___ The data

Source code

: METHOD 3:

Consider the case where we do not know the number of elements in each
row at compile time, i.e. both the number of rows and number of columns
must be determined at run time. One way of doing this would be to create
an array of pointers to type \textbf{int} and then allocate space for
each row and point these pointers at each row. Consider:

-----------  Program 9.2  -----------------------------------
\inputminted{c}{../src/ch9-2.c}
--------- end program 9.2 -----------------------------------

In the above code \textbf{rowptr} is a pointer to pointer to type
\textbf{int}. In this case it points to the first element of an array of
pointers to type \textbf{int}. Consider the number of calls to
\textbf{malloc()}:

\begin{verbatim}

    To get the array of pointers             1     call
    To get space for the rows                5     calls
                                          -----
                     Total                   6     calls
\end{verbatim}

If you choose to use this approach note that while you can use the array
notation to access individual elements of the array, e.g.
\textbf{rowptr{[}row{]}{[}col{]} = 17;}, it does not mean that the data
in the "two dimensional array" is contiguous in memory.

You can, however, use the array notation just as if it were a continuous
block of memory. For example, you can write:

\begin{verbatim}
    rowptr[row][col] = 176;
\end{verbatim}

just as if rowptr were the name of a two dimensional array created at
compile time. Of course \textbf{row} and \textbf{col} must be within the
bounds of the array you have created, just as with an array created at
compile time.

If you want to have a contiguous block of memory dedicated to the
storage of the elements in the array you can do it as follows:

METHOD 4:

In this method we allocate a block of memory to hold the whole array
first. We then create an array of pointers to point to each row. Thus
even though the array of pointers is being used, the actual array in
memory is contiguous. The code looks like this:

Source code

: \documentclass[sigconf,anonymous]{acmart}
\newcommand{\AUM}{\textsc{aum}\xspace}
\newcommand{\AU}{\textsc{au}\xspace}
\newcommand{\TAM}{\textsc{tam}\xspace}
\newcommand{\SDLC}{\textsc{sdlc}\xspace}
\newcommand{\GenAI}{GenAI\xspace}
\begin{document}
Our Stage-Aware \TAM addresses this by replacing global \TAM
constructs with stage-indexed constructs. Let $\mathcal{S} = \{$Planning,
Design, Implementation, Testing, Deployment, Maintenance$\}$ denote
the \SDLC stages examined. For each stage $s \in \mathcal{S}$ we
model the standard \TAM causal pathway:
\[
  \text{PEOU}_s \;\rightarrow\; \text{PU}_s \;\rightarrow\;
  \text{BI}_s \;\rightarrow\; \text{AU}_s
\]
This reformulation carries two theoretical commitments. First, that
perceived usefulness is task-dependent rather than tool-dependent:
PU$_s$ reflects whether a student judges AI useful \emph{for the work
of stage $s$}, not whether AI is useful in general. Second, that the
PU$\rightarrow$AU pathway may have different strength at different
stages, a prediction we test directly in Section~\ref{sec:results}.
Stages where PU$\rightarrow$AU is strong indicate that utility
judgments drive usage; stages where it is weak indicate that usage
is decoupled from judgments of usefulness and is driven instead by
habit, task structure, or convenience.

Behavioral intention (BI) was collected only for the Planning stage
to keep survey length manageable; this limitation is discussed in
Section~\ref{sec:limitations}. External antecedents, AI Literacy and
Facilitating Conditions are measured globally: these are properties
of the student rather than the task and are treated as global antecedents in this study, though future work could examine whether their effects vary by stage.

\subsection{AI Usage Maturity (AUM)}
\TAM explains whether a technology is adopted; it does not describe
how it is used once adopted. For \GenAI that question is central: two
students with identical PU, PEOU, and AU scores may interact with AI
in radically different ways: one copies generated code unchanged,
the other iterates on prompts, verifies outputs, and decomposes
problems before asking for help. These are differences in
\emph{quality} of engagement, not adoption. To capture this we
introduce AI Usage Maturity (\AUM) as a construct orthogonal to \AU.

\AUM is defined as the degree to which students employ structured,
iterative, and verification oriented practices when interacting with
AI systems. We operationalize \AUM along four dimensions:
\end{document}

______

* **Exercise objective**
The answer is a number only: how many lines of the data above include "block"?

* **Result below**
3